Exercise input below:

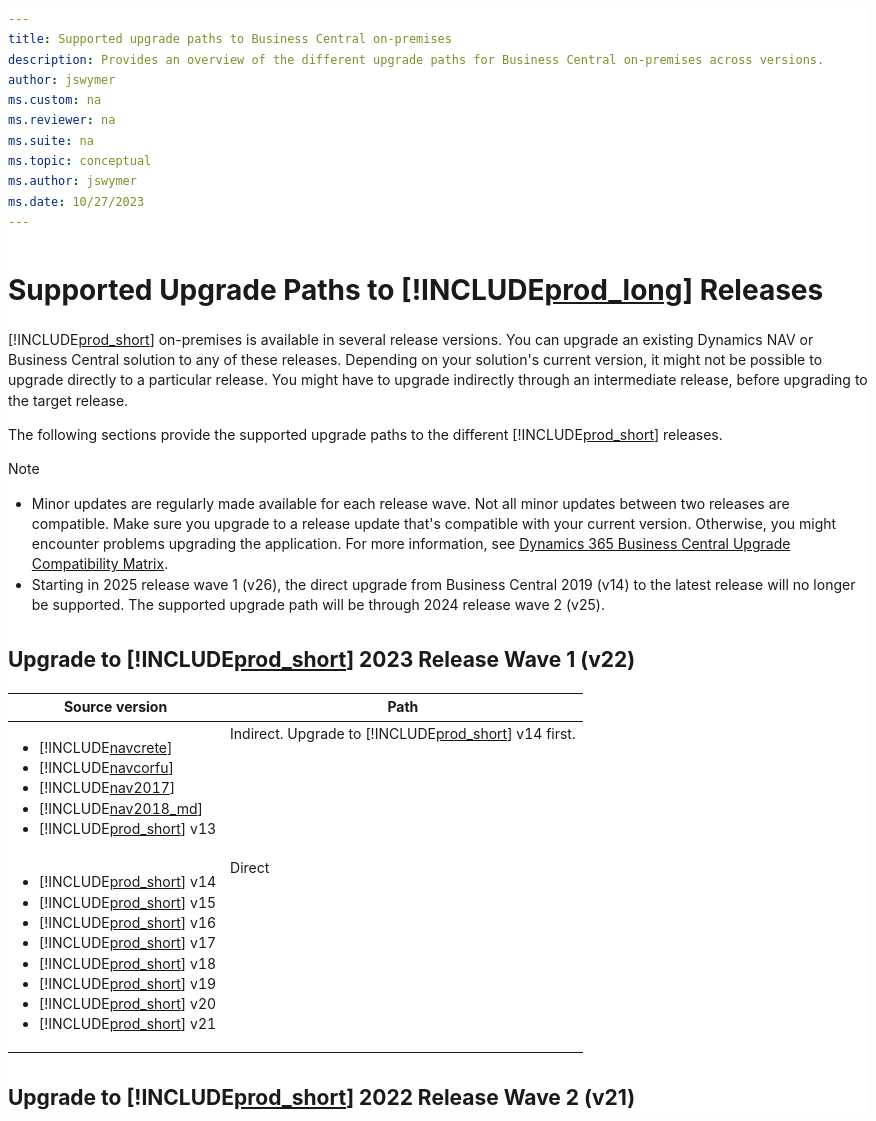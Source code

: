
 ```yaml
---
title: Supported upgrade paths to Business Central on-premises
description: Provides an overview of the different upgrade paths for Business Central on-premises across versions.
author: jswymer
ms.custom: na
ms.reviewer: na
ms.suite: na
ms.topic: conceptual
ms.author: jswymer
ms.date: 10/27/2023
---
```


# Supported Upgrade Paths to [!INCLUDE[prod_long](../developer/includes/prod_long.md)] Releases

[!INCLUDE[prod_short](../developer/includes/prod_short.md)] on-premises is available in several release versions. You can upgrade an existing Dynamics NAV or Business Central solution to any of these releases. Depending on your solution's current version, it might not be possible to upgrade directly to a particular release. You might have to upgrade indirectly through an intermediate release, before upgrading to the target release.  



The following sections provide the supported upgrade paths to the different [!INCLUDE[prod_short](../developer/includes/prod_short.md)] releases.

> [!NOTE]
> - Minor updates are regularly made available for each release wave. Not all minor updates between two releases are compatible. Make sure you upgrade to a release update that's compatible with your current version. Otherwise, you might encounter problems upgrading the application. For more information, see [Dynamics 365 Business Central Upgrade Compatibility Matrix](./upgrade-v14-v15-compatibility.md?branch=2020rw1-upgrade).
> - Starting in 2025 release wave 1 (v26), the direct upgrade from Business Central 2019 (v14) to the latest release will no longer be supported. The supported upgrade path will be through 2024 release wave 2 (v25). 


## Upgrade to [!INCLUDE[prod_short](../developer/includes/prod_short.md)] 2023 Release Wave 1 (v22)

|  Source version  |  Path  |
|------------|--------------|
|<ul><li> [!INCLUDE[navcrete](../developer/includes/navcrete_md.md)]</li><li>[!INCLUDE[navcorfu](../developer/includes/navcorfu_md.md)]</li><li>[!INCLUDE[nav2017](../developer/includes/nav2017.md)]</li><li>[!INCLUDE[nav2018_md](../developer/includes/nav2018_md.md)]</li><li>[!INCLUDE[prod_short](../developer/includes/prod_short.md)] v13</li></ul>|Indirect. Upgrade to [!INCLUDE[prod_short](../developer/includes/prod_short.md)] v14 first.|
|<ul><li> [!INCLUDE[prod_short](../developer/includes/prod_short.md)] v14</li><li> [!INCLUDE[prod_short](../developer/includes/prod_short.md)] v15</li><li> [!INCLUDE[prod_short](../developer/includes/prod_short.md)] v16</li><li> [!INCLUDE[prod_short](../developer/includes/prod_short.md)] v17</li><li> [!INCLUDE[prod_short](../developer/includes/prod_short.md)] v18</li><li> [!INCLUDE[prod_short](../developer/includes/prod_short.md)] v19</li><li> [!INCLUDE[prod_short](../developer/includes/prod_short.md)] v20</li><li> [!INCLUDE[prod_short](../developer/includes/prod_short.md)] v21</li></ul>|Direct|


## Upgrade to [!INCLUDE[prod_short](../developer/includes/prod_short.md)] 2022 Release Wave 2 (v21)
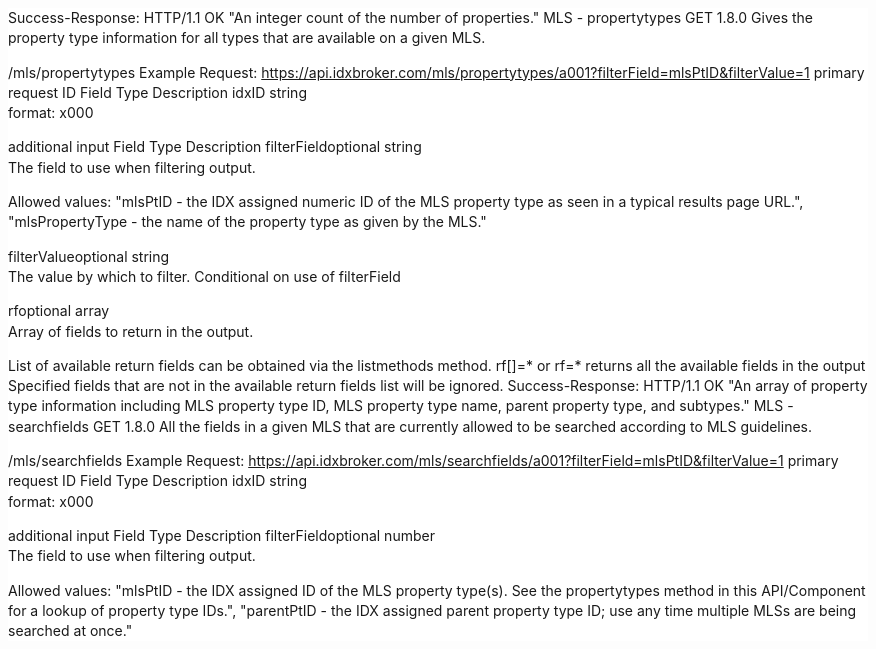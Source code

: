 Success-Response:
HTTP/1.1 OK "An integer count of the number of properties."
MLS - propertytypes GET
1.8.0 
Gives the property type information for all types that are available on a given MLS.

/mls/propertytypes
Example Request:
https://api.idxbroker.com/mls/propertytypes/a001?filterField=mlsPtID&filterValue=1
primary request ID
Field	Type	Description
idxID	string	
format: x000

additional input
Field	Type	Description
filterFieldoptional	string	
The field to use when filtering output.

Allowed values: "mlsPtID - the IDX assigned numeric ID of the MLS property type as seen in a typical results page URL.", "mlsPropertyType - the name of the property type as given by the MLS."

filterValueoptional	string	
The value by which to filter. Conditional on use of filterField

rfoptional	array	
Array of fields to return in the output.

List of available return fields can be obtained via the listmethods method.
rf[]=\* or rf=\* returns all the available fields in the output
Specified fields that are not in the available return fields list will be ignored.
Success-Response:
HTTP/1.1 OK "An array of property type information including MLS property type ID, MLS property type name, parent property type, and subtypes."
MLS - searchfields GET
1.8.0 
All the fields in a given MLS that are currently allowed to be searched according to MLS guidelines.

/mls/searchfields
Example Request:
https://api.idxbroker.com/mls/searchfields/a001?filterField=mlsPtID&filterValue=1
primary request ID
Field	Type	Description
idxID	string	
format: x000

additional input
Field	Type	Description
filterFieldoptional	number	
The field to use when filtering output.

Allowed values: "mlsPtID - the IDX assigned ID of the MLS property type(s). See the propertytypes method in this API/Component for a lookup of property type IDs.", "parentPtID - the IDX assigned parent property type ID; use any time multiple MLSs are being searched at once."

End of Exercise input.

Aim of the task: Leave the images aside and retype each line of the listing above exactly.

Answer section:
Source code

:
 ```yaml
---
title: Supported upgrade paths to Business Central on-premises
description: Provides an overview of the different upgrade paths for Business Central on-premises across versions.
author: jswymer
ms.custom: na
ms.reviewer: na
ms.suite: na
ms.topic: conceptual
ms.author: jswymer
ms.date: 10/27/2023
---
```


# Supported Upgrade Paths to [!INCLUDE[prod_long](../developer/includes/prod_long.md)] Releases

[!INCLUDE[prod_short](../developer/includes/prod_short.md)] on-premises is available in several release versions. You can upgrade an existing Dynamics NAV or Business Central solution to any of these releases. Depending on your solution's current version, it might not be possible to upgrade directly to a particular release. You might have to upgrade indirectly through an intermediate release, before upgrading to the target release.  



The following sections provide the supported upgrade paths to the different [!INCLUDE[prod_short](../developer/includes/prod_short.md)] releases.

> [!NOTE]
> - Minor updates are regularly made available for each release wave. Not all minor updates between two releases are compatible. Make sure you upgrade to a release update that's compatible with your current version. Otherwise, you might encounter problems upgrading the application. For more information, see [Dynamics 365 Business Central Upgrade Compatibility Matrix](./upgrade-v14-v15-compatibility.md?branch=2020rw1-upgrade).
> - Starting in 2025 release wave 1 (v26), the direct upgrade from Business Central 2019 (v14) to the latest release will no longer be supported. The supported upgrade path will be through 2024 release wave 2 (v25). 


## Upgrade to [!INCLUDE[prod_short](../developer/includes/prod_short.md)] 2023 Release Wave 1 (v22)

|  Source version  |  Path  |
|------------|--------------|
|<ul><li> [!INCLUDE[navcrete](../developer/includes/navcrete_md.md)]</li><li>[!INCLUDE[navcorfu](../developer/includes/navcorfu_md.md)]</li><li>[!INCLUDE[nav2017](../developer/includes/nav2017.md)]</li><li>[!INCLUDE[nav2018_md](../developer/includes/nav2018_md.md)]</li><li>[!INCLUDE[prod_short](../developer/includes/prod_short.md)] v13</li></ul>|Indirect. Upgrade to [!INCLUDE[prod_short](../developer/includes/prod_short.md)] v14 first.|
|<ul><li> [!INCLUDE[prod_short](../developer/includes/prod_short.md)] v14</li><li> [!INCLUDE[prod_short](../developer/includes/prod_short.md)] v15</li><li> [!INCLUDE[prod_short](../developer/includes/prod_short.md)] v16</li><li> [!INCLUDE[prod_short](../developer/includes/prod_short.md)] v17</li><li> [!INCLUDE[prod_short](../developer/includes/prod_short.md)] v18</li><li> [!INCLUDE[prod_short](../developer/includes/prod_short.md)] v19</li><li> [!INCLUDE[prod_short](../developer/includes/prod_short.md)] v20</li><li> [!INCLUDE[prod_short](../developer/includes/prod_short.md)] v21</li></ul>|Direct|


## Upgrade to [!INCLUDE[prod_short](../developer/includes/prod_short.md)] 2022 Release Wave 2 (v21)
Source code

: Success-Response:
HTTP/1.1 OK "An integer count of the number of properties."
MLS - propertytypes GET
1.8.0 
Gives the property type information for all types that are available on a given MLS.

/mls/propertytypes
Example Request:
https://api.idxbroker.com/mls/propertytypes/a001?filterField=mlsPtID&filterValue=1
primary request ID
Field	Type	Description
idxID	string	
format: x000

additional input
Field	Type	Description
filterFieldoptional	string	
The field to use when filtering output.

Allowed values: "mlsPtID - the IDX assigned numeric ID of the MLS property type as seen in a typical results page URL.", "mlsPropertyType - the name of the property type as given by the MLS."

filterValueoptional	string	
The value by which to filter. Conditional on use of filterField

rfoptional	array	
Array of fields to return in the output.

List of available return fields can be obtained via the listmethods method.
rf[]=\* or rf=\* returns all the available fields in the output
Specified fields that are not in the available return fields list will be ignored.
Success-Response:
HTTP/1.1 OK "An array of property type information including MLS property type ID, MLS property type name, parent property type, and subtypes."
MLS - searchfields GET
1.8.0 
All the fields in a given MLS that are currently allowed to be searched according to MLS guidelines.

/mls/searchfields
Example Request:
https://api.idxbroker.com/mls/searchfields/a001?filterField=mlsPtID&filterValue=1
primary request ID
Field	Type	Description
idxID	string	
format: x000

additional input
Field	Type	Description
filterFieldoptional	number	
The field to use when filtering output.

Allowed values: "mlsPtID - the IDX assigned ID of the MLS property type(s). See the propertytypes method in this API/Component for a lookup of property type IDs.", "parentPtID - the IDX assigned parent property type ID; use any time multiple MLSs are being searched at once."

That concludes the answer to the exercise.